The Virginia junior had already declared for the NBA draft, but announced Monday that he plans to stay in the draft and not return to the Cavaliers next season, as he would be allowed to under NCAA rules.

“I am officially keeping my name in the draft. I know it’s the right step after much prayer and thought with my family,” Guy wrote on social media.

Players retain the option to return to school up until the end of next month, but Guy’s announcement makes it clear he has no intention of utilizing that avenue as he plows ahead toward a professional career after being named the Final Four’s Most Outstanding Player as Virginia won its first-ever national championship earlier this month in Minneapolis.

The 6-foot-2 guard averaged 15.4 points, 4.5 rebounds and 2.1 assists per game in Virginia’s slow-paced offense while shooting 49.5 percent from 3-point range. Right now, Guy’s draft ceiling would appear to be in the second round with going undrafted a possibility as well. If he does make it at the next level, it’s pretty clear it’ll be the 3-point shooting that gets and keeps him there in a league that covets that skill now more than ever.

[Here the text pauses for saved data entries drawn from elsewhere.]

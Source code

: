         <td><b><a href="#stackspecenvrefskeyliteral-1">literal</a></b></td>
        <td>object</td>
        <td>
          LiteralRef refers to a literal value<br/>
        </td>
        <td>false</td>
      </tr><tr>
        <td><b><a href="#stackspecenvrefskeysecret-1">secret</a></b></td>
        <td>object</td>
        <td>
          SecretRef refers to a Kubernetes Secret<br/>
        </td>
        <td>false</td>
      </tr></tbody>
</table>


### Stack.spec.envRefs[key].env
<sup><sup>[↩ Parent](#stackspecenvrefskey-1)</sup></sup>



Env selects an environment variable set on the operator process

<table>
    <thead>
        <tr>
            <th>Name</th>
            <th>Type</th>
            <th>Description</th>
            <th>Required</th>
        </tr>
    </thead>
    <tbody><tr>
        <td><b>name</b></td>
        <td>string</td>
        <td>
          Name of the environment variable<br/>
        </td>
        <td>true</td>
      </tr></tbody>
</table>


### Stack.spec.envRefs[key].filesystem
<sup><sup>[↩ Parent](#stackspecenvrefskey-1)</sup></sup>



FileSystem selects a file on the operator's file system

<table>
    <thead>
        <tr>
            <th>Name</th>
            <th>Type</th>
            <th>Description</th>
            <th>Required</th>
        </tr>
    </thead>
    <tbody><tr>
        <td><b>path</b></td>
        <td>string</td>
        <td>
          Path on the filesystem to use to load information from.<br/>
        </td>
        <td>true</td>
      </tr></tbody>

For Virginia, Guy’s decision simply crystalizes what was likely the reality already – they’re going to have a completely remade roster, which certainly isn’t uncommon for national championship winners. There’s a reason no one since Florida in 2006 and 2007 has repeated as champions. With Guy gone and Ty Jerome, De’Andre Hunter and Mamadi Diakite all having declared, Tony Bennett and Co. could be looking at more modest expectations following the greatest season in program history.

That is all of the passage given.